I've always been that "hopeless romantic" guy. Growing up I knew that girls were like princesses and they should be treated as such - you had to be kind, patient and sweep her off her feet with every chance you get. You walk her to the car, open every door, give her the jacket when she's cold. It was about loving as much as you could in the most genuine way and with all your heart. Then you start to think to your self, "She's going to be my wife! This is the one!"...Right?
Till this day I still believe that girls are princesses, but along the way, like many, I was face with the question, "is this person the right one for me" or "am I the right one for her?" Anyone who has been in a serious relationship knows this feeling. It's a question that lingers deep in our hearts at times. Through the joys we hear it and through struggles we feel it..."what if." It's somehow always the bad "what ifs" and never the good.
But that has definitely changed. I've learned that focusing on the bad "what ifs" will only limit my ability to love someone. "What if I'm not made for her? What if someone is better?" These questions reduces the opportunities we have to fully try our hardest to be with them and slowly, but surely, the relationship drifts apart. Instead it should be, "What if I can care for her more? or "What if I can treat her better?" These positives allows us to appreciate the time we have with that special person, whether they will be with us in the end or not. I believe that there is someone out there for you, but that someone is whom you choose to be with and God somehow does have his hand in that process of bring you two toward each other. For me, how you know if a person is made for you is when you see them at the alter and they're exchanging their vows to love you unconditionally for the rest of your life!
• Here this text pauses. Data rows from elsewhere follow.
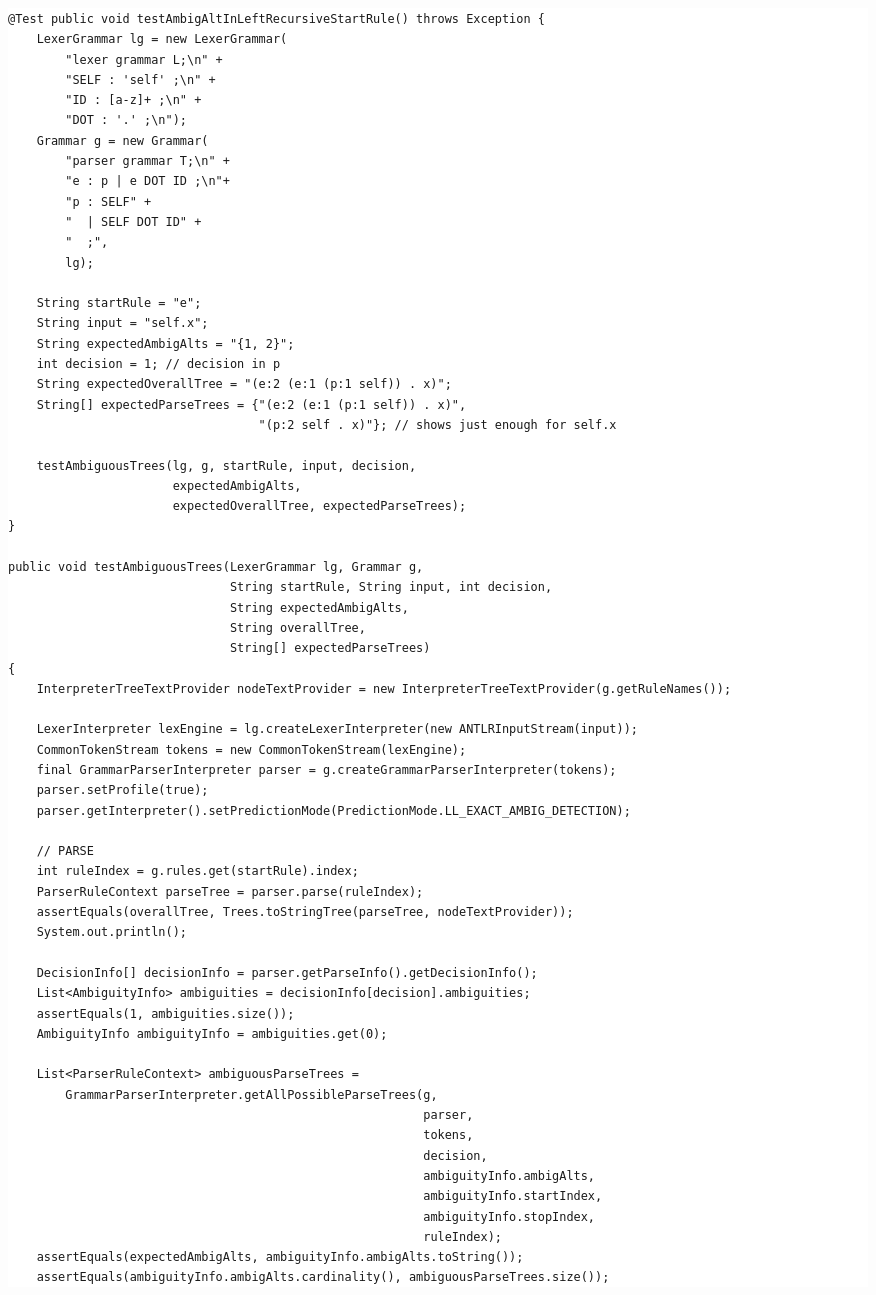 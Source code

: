 	@Test public void testAmbigAltInLeftRecursiveStartRule() throws Exception {
		LexerGrammar lg = new LexerGrammar(
			"lexer grammar L;\n" +
			"SELF : 'self' ;\n" +
			"ID : [a-z]+ ;\n" +
			"DOT : '.' ;\n");
		Grammar g = new Grammar(
			"parser grammar T;\n" +
			"e : p | e DOT ID ;\n"+
			"p : SELF" +
			"  | SELF DOT ID" +
			"  ;",
			lg);

		String startRule = "e";
		String input = "self.x";
		String expectedAmbigAlts = "{1, 2}";
		int decision = 1; // decision in p
		String expectedOverallTree = "(e:2 (e:1 (p:1 self)) . x)";
		String[] expectedParseTrees = {"(e:2 (e:1 (p:1 self)) . x)",
									   "(p:2 self . x)"}; // shows just enough for self.x

		testAmbiguousTrees(lg, g, startRule, input, decision,
						   expectedAmbigAlts,
						   expectedOverallTree, expectedParseTrees);
	}

	public void testAmbiguousTrees(LexerGrammar lg, Grammar g,
								   String startRule, String input, int decision,
								   String expectedAmbigAlts,
								   String overallTree,
								   String[] expectedParseTrees)
	{
		InterpreterTreeTextProvider nodeTextProvider = new InterpreterTreeTextProvider(g.getRuleNames());

		LexerInterpreter lexEngine = lg.createLexerInterpreter(new ANTLRInputStream(input));
		CommonTokenStream tokens = new CommonTokenStream(lexEngine);
		final GrammarParserInterpreter parser = g.createGrammarParserInterpreter(tokens);
		parser.setProfile(true);
		parser.getInterpreter().setPredictionMode(PredictionMode.LL_EXACT_AMBIG_DETECTION);

		// PARSE
		int ruleIndex = g.rules.get(startRule).index;
		ParserRuleContext parseTree = parser.parse(ruleIndex);
		assertEquals(overallTree, Trees.toStringTree(parseTree, nodeTextProvider));
		System.out.println();

		DecisionInfo[] decisionInfo = parser.getParseInfo().getDecisionInfo();
		List<AmbiguityInfo> ambiguities = decisionInfo[decision].ambiguities;
		assertEquals(1, ambiguities.size());
		AmbiguityInfo ambiguityInfo = ambiguities.get(0);

		List<ParserRuleContext> ambiguousParseTrees =
			GrammarParserInterpreter.getAllPossibleParseTrees(g,
															  parser,
															  tokens,
															  decision,
															  ambiguityInfo.ambigAlts,
															  ambiguityInfo.startIndex,
															  ambiguityInfo.stopIndex,
															  ruleIndex);
		assertEquals(expectedAmbigAlts, ambiguityInfo.ambigAlts.toString());
		assertEquals(ambiguityInfo.ambigAlts.cardinality(), ambiguousParseTrees.size());
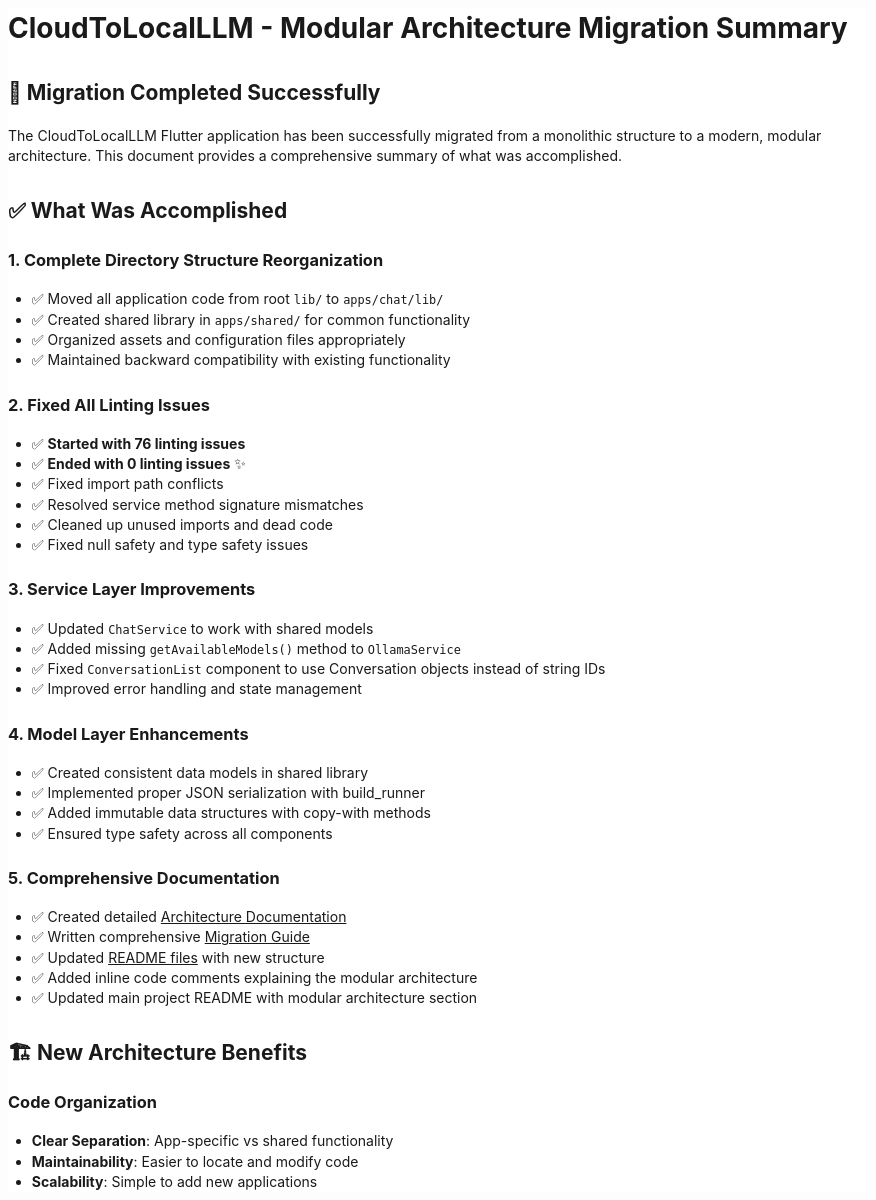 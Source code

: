# CloudToLocalLLM - Modular Architecture Migration Summary

## 🎉 Migration Completed Successfully

The CloudToLocalLLM Flutter application has been successfully migrated from a monolithic structure to a modern, modular architecture. This document provides a comprehensive summary of what was accomplished.

## ✅ What Was Accomplished

### 1. **Complete Directory Structure Reorganization**
- ✅ Moved all application code from root `lib/` to `apps/chat/lib/`
- ✅ Created shared library in `apps/shared/` for common functionality
- ✅ Organized assets and configuration files appropriately
- ✅ Maintained backward compatibility with existing functionality

### 2. **Fixed All Linting Issues**
- ✅ **Started with 76 linting issues**
- ✅ **Ended with 0 linting issues** ✨
- ✅ Fixed import path conflicts
- ✅ Resolved service method signature mismatches
- ✅ Cleaned up unused imports and dead code
- ✅ Fixed null safety and type safety issues

### 3. **Service Layer Improvements**
- ✅ Updated `ChatService` to work with shared models
- ✅ Added missing `getAvailableModels()` method to `OllamaService`
- ✅ Fixed `ConversationList` component to use Conversation objects instead of string IDs
- ✅ Improved error handling and state management

### 4. **Model Layer Enhancements**
- ✅ Created consistent data models in shared library
- ✅ Implemented proper JSON serialization with build_runner
- ✅ Added immutable data structures with copy-with methods
- ✅ Ensured type safety across all components

### 5. **Comprehensive Documentation**
- ✅ Created detailed [Architecture Documentation](ARCHITECTURE.md)
- ✅ Written comprehensive [Migration Guide](MIGRATION_GUIDE.md)
- ✅ Updated [README files](../apps/README.md) with new structure
- ✅ Added inline code comments explaining the modular architecture
- ✅ Updated main project README with modular architecture section

## 🏗️ New Architecture Benefits

### **Code Organization**
- **Clear Separation**: App-specific vs shared functionality
- **Maintainability**: Easier to locate and modify code
- **Scalability**: Simple to add new applications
I mean love definitely is an effort and to love someone requires commitment! You can't commit to being the best football player without putting in your share of two-a-days, or going all-in on a bluff without the facial confidence to act the part! That is the story of Viking and Mimi. They trust each other and wanted to be with one another. It was their decision, even being in a long distant relationship for a good amount of time, love each other. They knew that they wanted to be together.
I've known Mimi for a few years now and she has the sweetest heart. She's so kind and loving to people and I'm so happy that she is with Viking because he is such a great guy as well! I wouldn't do any justice in telling you about the proposal or the story behind it, so here is the story straight from Viking:
One night I snuck her out to the beach. I had done research about the constellations during the month of December. The most prominent and visible one was Orion's Belt. So that night I took her to the beach and it was only just us on the beach late in the night. We began talking about a long distant relationship. We knew it would be difficult but we decided to give it a try. So I told her that every time she feels lonely or misses me, she could always look up at night at the stars. If she looked close enough, she'll see Orion's Belt. Every time she sees Orion's Belt, she'll see me and I'll be right beside her. That's been our calling card ever since. Every time we see Orion's Belt we always remember our long distant relationship. It kept us together. The idea of doing this proposal at the beach was to remember the decision we made to stay together. I chose the beach setting so that we could make another important decision again...this time to get married.
Can't wait to see you guys at the alter!